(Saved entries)
•••
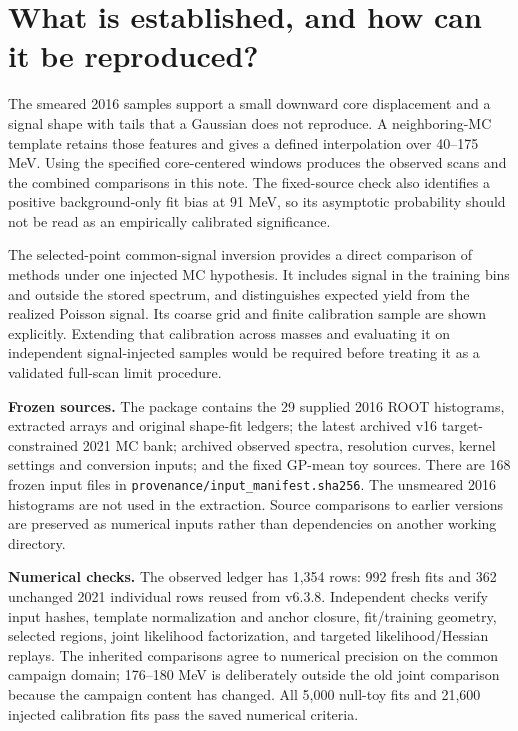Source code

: \documentclass[11pt]{article}
\begin{document}
\clearpage\section*{What is established, and how can it be reproduced?}

The smeared 2016 samples support a small downward core displacement and a signal shape with tails that a Gaussian does not reproduce. A neighboring-MC template retains those features and gives a defined interpolation over 40--175 MeV. Using the specified core-centered windows produces the observed scans and the combined comparisons in this note. The fixed-source check also identifies a positive background-only fit bias at 91 MeV, so its asymptotic probability should not be read as an empirically calibrated significance.

The selected-point common-signal inversion provides a direct comparison of methods under one injected MC hypothesis. It includes signal in the training bins and outside the stored spectrum, and distinguishes expected yield from the realized Poisson signal. Its coarse grid and finite calibration sample are shown explicitly. Extending that calibration across masses and evaluating it on independent signal-injected samples would be required before treating it as a validated full-scan limit procedure.

\textbf{Frozen sources.} The package contains the 29 supplied 2016 ROOT histograms, extracted arrays and original shape-fit ledgers; the latest archived v16 target-constrained 2021 MC bank; archived observed spectra, resolution curves, kernel settings and conversion inputs; and the fixed GP-mean toy sources. There are 168 frozen input files in \texttt{provenance/input\_manifest.sha256}. The unsmeared 2016 histograms are not used in the extraction. Source comparisons to earlier versions are preserved as numerical inputs rather than dependencies on another working directory.

\textbf{Numerical checks.} The observed ledger has 1,354 rows: 992 fresh fits and 362 unchanged 2021 individual rows reused from v6.3.8. Independent checks verify input hashes, template normalization and anchor closure, fit/training geometry, selected regions, joint likelihood factorization, and targeted likelihood/Hessian replays. The inherited comparisons agree to numerical precision on the common campaign domain; 176--180 MeV is deliberately outside the old joint comparison because the campaign content has changed. All 5,000 null-toy fits and 21,600 injected calibration fits pass the saved numerical criteria.
\end{document}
•••
● Your instructions
Retype, exactly as written, each line from the one that has "saved numerical criteria." to the bottom of the entries above, and include both of those lines.

● Answer area
\textbf{Numerical checks.} The observed ledger has 1,354 rows: 992 fresh fits and 362 unchanged 2021 individual rows reused from v6.3.8. Independent checks verify input hashes, template normalization and anchor closure, fit/training geometry, selected regions, joint likelihood factorization, and targeted likelihood/Hessian replays. The inherited comparisons agree to numerical precision on the common campaign domain; 176--180 MeV is deliberately outside the old joint comparison because the campaign content has changed. All 5,000 null-toy fits and 21,600 injected calibration fits pass the saved numerical criteria.
\end{document}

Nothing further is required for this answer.